A Study of Generative Large Language Model for Medical Research and Healthcare

Authors :: Peng, Cheng
Yang, Xi
Chen, Aokun
Smith, Kaleb E
PourNejatian, Nima
Costa, Anthony B
Martin, Cheryl
Flores, Mona G
Zhang, Ying
Magoc, Tanja
Lipori, Gloria
Mitchell, Duane A
Ospina, Naykky S
Ahmed, Mustafa M
Hogan, William R
Shenkman, Elizabeth A
Guo, Yi
Bian, Jiang
Wu, Yonghui
Publication Year :: 2023
Abstract: There is enormous enthusiasm and concerns in using large language models (LLMs) in healthcare, yet current assumptions are all based on general-purpose LLMs such as ChatGPT. This study develops a clinical generative LLM, GatorTronGPT, using 277 billion words of mixed clinical and English text with a GPT-3 architecture of 20 billion parameters.

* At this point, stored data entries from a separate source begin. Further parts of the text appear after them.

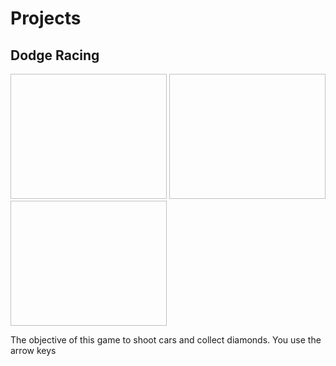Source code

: # Projects
<h2> Dodge Racing</h2>
<img scr = "https://github.com/msingh4937/Projects/blob/master/GamePlan/capture1.PNG" width = "250" height = "200">
<img scr = "https://github.com/msingh4937/Projects/blob/master/GamePlan/Capture2.PNG" width = "250" height = "200">
<img scr = "https://github.com/msingh4937/Projects/blob/master/GamePlan/Capture3.PNG" width = "250" height = "200">
<p> The objective of this game to shoot cars and collect diamonds. You use the arrow keys         </p>
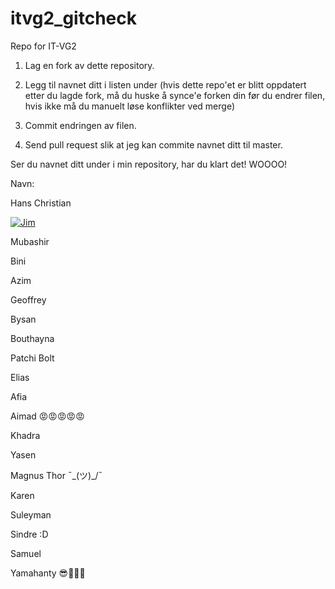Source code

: # itvg2_gitcheck
Repo for IT-VG2

1. Lag en fork av dette repository.

2. Legg til navnet ditt i listen under (hvis dette repo'et er blitt oppdatert etter du lagde fork, må du huske å synce'e forken din før du endrer filen, hvis ikke må du manuelt løse konflikter ved merge)

4. Commit endringen av filen.

5. Send pull request slik at jeg kan commite navnet ditt til master.


Ser du navnet ditt under i min repository, har du klart det! WOOOO!


Navn:

Hans Christian

<a href='https://github.com/JTT900' target="_blank"><img alt='Jim' src='https://img.shields.io/badge/Jim-100000?style=for-the-badge&logo=Jim&logoColor=0879F1&labelColor=1871F5&color=F76B0D'/></a>

Mubashir

Bini

Azim

Geoffrey

Bysan

Bouthayna

Patchi Bolt

Elias

Afia

Aimad 😡😡😡😡😡

Khadra

Yasen

Magnus Thor ¯\_(ツ)_/¯

Karen

Suleyman

Sindre :D

Samuel

Yamahanty 😎🪽🌱🌈
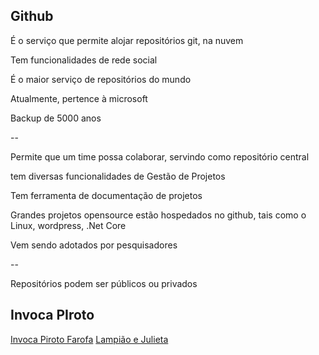 ## Github

É o serviço que permite alojar repositórios git, na nuvem

Tem funcionalidades de rede social

É o maior serviço de repositórios do mundo

Atualmente, pertence à microsoft

Backup de 5000 anos

--

Permite que um time possa colaborar, servindo como repositório central

tem diversas funcionalidades de Gestão de Projetos

Tem ferramenta de documentação de projetos

Grandes projetos opensource estão hospedados no github, tais como o Linux, wordpress, .Net Core

Vem sendo adotados por pesquisadores

--

Repositórios podem ser públicos ou privados

## Invoca PIroto

[Invoca Piroto Farofa](https://invoca-piroto-backend.herokuapp.com/)
[Lampião e Julieta](https://github.com/josenaldo/farofa-lampiao-e-julieta)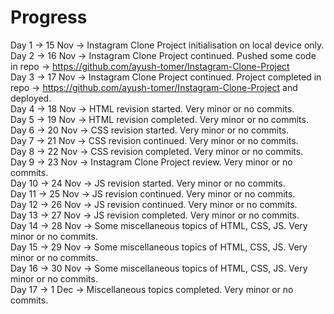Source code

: # Progress
Day 1 -> 15 Nov -> Instagram Clone Project initialisation on local device only.<br>
Day 2 -> 16 Nov -> Instagram Clone Project continued. Pushed some code in repo -> https://github.com/ayush-tomer/Instagram-Clone-Project<br>
Day 3 -> 17 Nov -> Instagram Clone Project continued. Project completed in repo -> https://github.com/ayush-tomer/Instagram-Clone-Project and deployed.<br>
Day 4 -> 18 Nov -> HTML revision started. Very minor or no commits.<br>
Day 5 -> 19 Nov -> HTML revision completed. Very minor or no commits.<br>
Day 6 -> 20 Nov -> CSS revision started. Very minor or no commits.<br>
Day 7 -> 21 Nov -> CSS revision continued. Very minor or no commits.<br>
Day 8 -> 22 Nov -> CSS revision completed. Very minor or no commits.<br>
Day 9 -> 23 Nov -> Instagram Clone Project review. Very minor or no commits.<br>
Day 10 -> 24 Nov -> JS revision started. Very minor or no commits.<br>
Day 11 -> 25 Nov -> JS revision continued. Very minor or no commits.<br>
Day 12 -> 26 Nov -> JS revision continued. Very minor or no commits.<br>
Day 13 -> 27 Nov -> JS revision completed. Very minor or no commits.<br>
Day 14 -> 28 Nov -> Some miscellaneous topics of HTML, CSS, JS. Very minor or no commits.<br>
Day 15 -> 29 Nov -> Some miscellaneous topics of HTML, CSS, JS. Very minor or no commits.<br>
Day 16 -> 30 Nov -> Some miscellaneous topics of HTML, CSS, JS. Very minor or no commits.<br>
Day 17 -> 1 Dec -> Miscellaneous topics completed. Very minor or no commits.
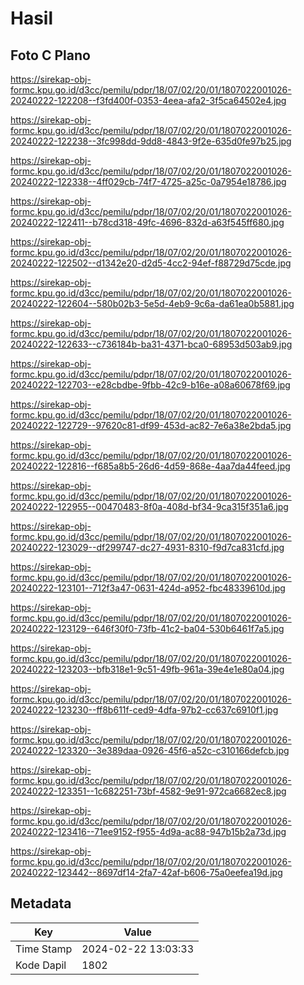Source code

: # Hasil

## Foto C Plano

https://sirekap-obj-formc.kpu.go.id/d3cc/pemilu/pdpr/18/07/02/20/01/1807022001026-20240222-122208--f3fd400f-0353-4eea-afa2-3f5ca64502e4.jpg

https://sirekap-obj-formc.kpu.go.id/d3cc/pemilu/pdpr/18/07/02/20/01/1807022001026-20240222-122238--3fc998dd-9dd8-4843-9f2e-635d0fe97b25.jpg

https://sirekap-obj-formc.kpu.go.id/d3cc/pemilu/pdpr/18/07/02/20/01/1807022001026-20240222-122338--4ff029cb-74f7-4725-a25c-0a7954e18786.jpg

https://sirekap-obj-formc.kpu.go.id/d3cc/pemilu/pdpr/18/07/02/20/01/1807022001026-20240222-122411--b78cd318-49fc-4696-832d-a63f545ff680.jpg

https://sirekap-obj-formc.kpu.go.id/d3cc/pemilu/pdpr/18/07/02/20/01/1807022001026-20240222-122502--d1342e20-d2d5-4cc2-94ef-f88729d75cde.jpg

https://sirekap-obj-formc.kpu.go.id/d3cc/pemilu/pdpr/18/07/02/20/01/1807022001026-20240222-122604--580b02b3-5e5d-4eb9-9c6a-da61ea0b5881.jpg

https://sirekap-obj-formc.kpu.go.id/d3cc/pemilu/pdpr/18/07/02/20/01/1807022001026-20240222-122633--c736184b-ba31-4371-bca0-68953d503ab9.jpg

https://sirekap-obj-formc.kpu.go.id/d3cc/pemilu/pdpr/18/07/02/20/01/1807022001026-20240222-122703--e28cbdbe-9fbb-42c9-b16e-a08a60678f69.jpg

https://sirekap-obj-formc.kpu.go.id/d3cc/pemilu/pdpr/18/07/02/20/01/1807022001026-20240222-122729--97620c81-df99-453d-ac82-7e6a38e2bda5.jpg

https://sirekap-obj-formc.kpu.go.id/d3cc/pemilu/pdpr/18/07/02/20/01/1807022001026-20240222-122816--f685a8b5-26d6-4d59-868e-4aa7da44feed.jpg

https://sirekap-obj-formc.kpu.go.id/d3cc/pemilu/pdpr/18/07/02/20/01/1807022001026-20240222-122955--00470483-8f0a-408d-bf34-9ca315f351a6.jpg

https://sirekap-obj-formc.kpu.go.id/d3cc/pemilu/pdpr/18/07/02/20/01/1807022001026-20240222-123029--df299747-dc27-4931-8310-f9d7ca831cfd.jpg

https://sirekap-obj-formc.kpu.go.id/d3cc/pemilu/pdpr/18/07/02/20/01/1807022001026-20240222-123101--712f3a47-0631-424d-a952-fbc48339610d.jpg

https://sirekap-obj-formc.kpu.go.id/d3cc/pemilu/pdpr/18/07/02/20/01/1807022001026-20240222-123129--646f30f0-73fb-41c2-ba04-530b6461f7a5.jpg

https://sirekap-obj-formc.kpu.go.id/d3cc/pemilu/pdpr/18/07/02/20/01/1807022001026-20240222-123203--bfb318e1-9c51-49fb-961a-39e4e1e80a04.jpg

https://sirekap-obj-formc.kpu.go.id/d3cc/pemilu/pdpr/18/07/02/20/01/1807022001026-20240222-123230--ff8b611f-ced9-4dfa-97b2-cc637c6910f1.jpg

https://sirekap-obj-formc.kpu.go.id/d3cc/pemilu/pdpr/18/07/02/20/01/1807022001026-20240222-123320--3e389daa-0926-45f6-a52c-c310166defcb.jpg

https://sirekap-obj-formc.kpu.go.id/d3cc/pemilu/pdpr/18/07/02/20/01/1807022001026-20240222-123351--1c682251-73bf-4582-9e91-972ca6682ec8.jpg

https://sirekap-obj-formc.kpu.go.id/d3cc/pemilu/pdpr/18/07/02/20/01/1807022001026-20240222-123416--71ee9152-f955-4d9a-ac88-947b15b2a73d.jpg

https://sirekap-obj-formc.kpu.go.id/d3cc/pemilu/pdpr/18/07/02/20/01/1807022001026-20240222-123442--8697df14-2fa7-42af-b606-75a0eefea19d.jpg


## Metadata

| Key        | Value               |
| ---------- | ------------------- |
| Time Stamp | 2024-02-22 13:03:33 |
| Kode Dapil | 1802                |



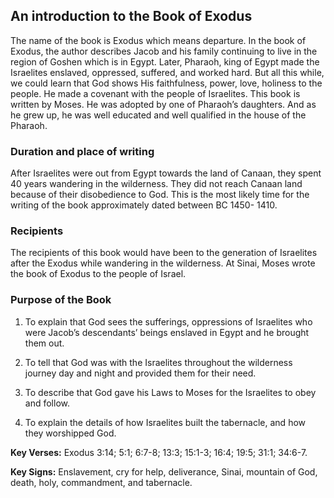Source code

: ## An introduction to the Book of Exodus
The name of the book is Exodus which means departure. In the book of Exodus, the author describes Jacob and his family continuing to live in the region of Goshen which is in Egypt. Later, Pharaoh, king of Egypt made the Israelites enslaved, oppressed, suffered, and worked hard. But all this while, we could learn that God shows His faithfulness, power, love, holiness to the people. He made a covenant with the people of Israelites. This book is written by Moses. He was adopted by one of Pharaoh’s daughters. And as he grew up, he was well educated and well qualified in the house of the Pharaoh.
### Duration and place of writing
After Israelites were out from Egypt towards the land of Canaan, they spent 40 years wandering in the wilderness. They did not reach Canaan land because of their disobedience to God. This is the most likely time for the writing of the book approximately dated between BC 1450- 1410.
### Recipients
The recipients of this book would have been to the generation of Israelites after the Exodus while wandering in the wilderness. At Sinai, Moses wrote the book of Exodus to the people of Israel.
### Purpose of the Book
1. To explain that God sees the sufferings, oppressions of Israelites who were Jacob’s descendants’ beings enslaved in Egypt and he brought them out.

2. To tell that God was with the Israelites throughout the wilderness journey day and night and provided them for their need.

3. To describe that God gave his Laws to Moses for the Israelites to obey and follow.

4. To explain the details of how Israelites built the tabernacle, and how they worshipped God.

**Key Verses:** Exodus 3:14; 5:1; 6:7-8; 13:3; 15:1-3; 16:4; 19:5; 31:1; 34:6-7.

**Key Signs:** Enslavement, cry for help, deliverance, Sinai, mountain of God, death, holy, commandment, and tabernacle.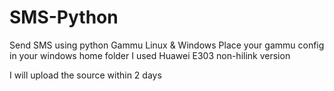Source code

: # SMS-Python
Send SMS using python Gammu
Linux & Windows
Place your gammu config in your windows home folder 
I used Huawei E303 non-hilink version

I will upload the source within 2 days 
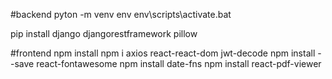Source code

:#backend
pyton -m venv env
env\scripts\activate.bat

pip install django djangorestframework pillow

#frontend
npm install
npm i axios react-react-dom jwt-decode
npm install --save react-fontawesome
npm install date-fns
npm install react-pdf-viewer
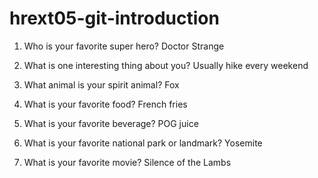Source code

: # hrext05-git-introduction

1. Who is your favorite super hero? Doctor Strange


2. What is one interesting thing about you? Usually hike every weekend


3. What animal is your spirit animal? Fox


4. What is your favorite food? French fries


5. What is your favorite beverage? POG juice


6. What is your favorite national park or landmark? Yosemite


7. What is your favorite movie? Silence of the Lambs
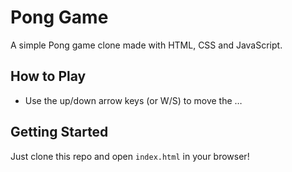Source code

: # Pong Game

A simple Pong game clone made with HTML, CSS and JavaScript.

## How to Play

- Use the up/down arrow keys (or W/S) to move the …
## Getting Started

Just clone this repo and open `index.html` in your browser!
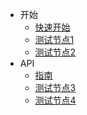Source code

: * 开始
  * [快速开始](/)
  * [测试节点1](sidebar/2.md)
  * [测试节点2](sidebar/3.md)
* API
  * [指南](sidebar/1.md)
  * [测试节点3](sidebar/4.md)
  * [测试节点4](sidebar/5.md)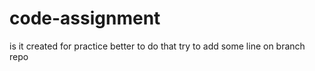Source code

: # code-assignment
is it created for practice 
better to do that
try to add some line on branch repo
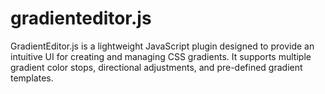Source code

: # gradienteditor.js
GradientEditor.js is a lightweight JavaScript plugin designed to provide an intuitive UI for creating and managing CSS gradients. It supports multiple gradient color stops, directional adjustments, and pre-defined gradient templates.
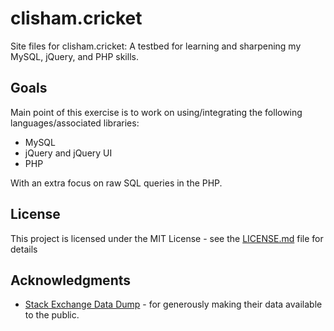 # clisham.cricket
Site files for clisham.cricket: A testbed for learning and sharpening my MySQL, jQuery, and PHP skills.

## Goals

Main point of this exercise is to work on using/integrating the following languages/associated libraries:

* MySQL
* jQuery and jQuery UI
* PHP

With an extra focus on raw SQL queries in the PHP.

## License

This project is licensed under the MIT License - see the [LICENSE.md](LICENSE.md) file for details

## Acknowledgments

* [Stack Exchange Data Dump](https://archive.org/details/stackexchange) - for generously making their data available to the public.
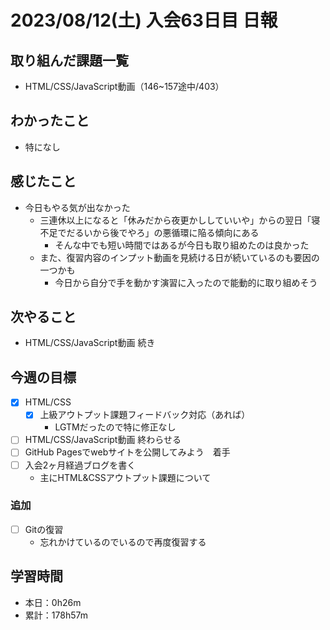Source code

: # 2023/08/12(土) 入会63日目 日報

## 取り組んだ課題一覧

- HTML/CSS/JavaScript動画（146~157途中/403）

## わかったこと

- 特になし

## 感じたこと

- 今日もやる気が出なかった
  - 三連休以上になると「休みだから夜更かししていいや」からの翌日「寝不足でだるいから後でやろ」の悪循環に陥る傾向にある
    - そんな中でも短い時間ではあるが今日も取り組めたのは良かった
  - また、復習内容のインプット動画を見続ける日が続いているのも要因の一つかも
    - 今日から自分で手を動かす演習に入ったので能動的に取り組めそう

## 次やること

- HTML/CSS/JavaScript動画 続き

## 今週の目標

- [x] HTML/CSS
  - [x] 上級アウトプット課題フィードバック対応（あれば）
    - LGTMだったので特に修正なし
- [ ] HTML/CSS/JavaScript動画 終わらせる
- [ ] GitHub Pagesでwebサイトを公開してみよう　着手
- [ ] 入会2ヶ月経過ブログを書く
  - 主にHTML&CSSアウトプット課題について

### 追加

- [ ] Gitの復習
  - 忘れかけているのでいるので再度復習する

## 学習時間

- 本日：0h26m
- 累計：178h57m
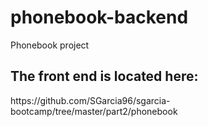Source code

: # phonebook-backend
Phonebook project

<h2>The front end is located here:</h2>
https://github.com/SGarcia96/sgarcia-bootcamp/tree/master/part2/phonebook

GatorTronGPT improves biomedical natural language processing for medical research. Synthetic NLP models trained using GatorTronGPT generated text outperform NLP models trained using real-world clinical text. Physicians Turing test using 1 (worst) to 9 (best) scale shows that there is no significant difference in linguistic readability (p = 0.22; 6.57 of GatorTronGPT compared with 6.93 of human) and clinical relevance (p = 0.91; 7.0 of GatorTronGPT compared with 6.97 of human) and that physicians cannot differentiate them (p < 0.001). This study provides insights on the opportunities and challenges of LLMs for medical research and healthcare.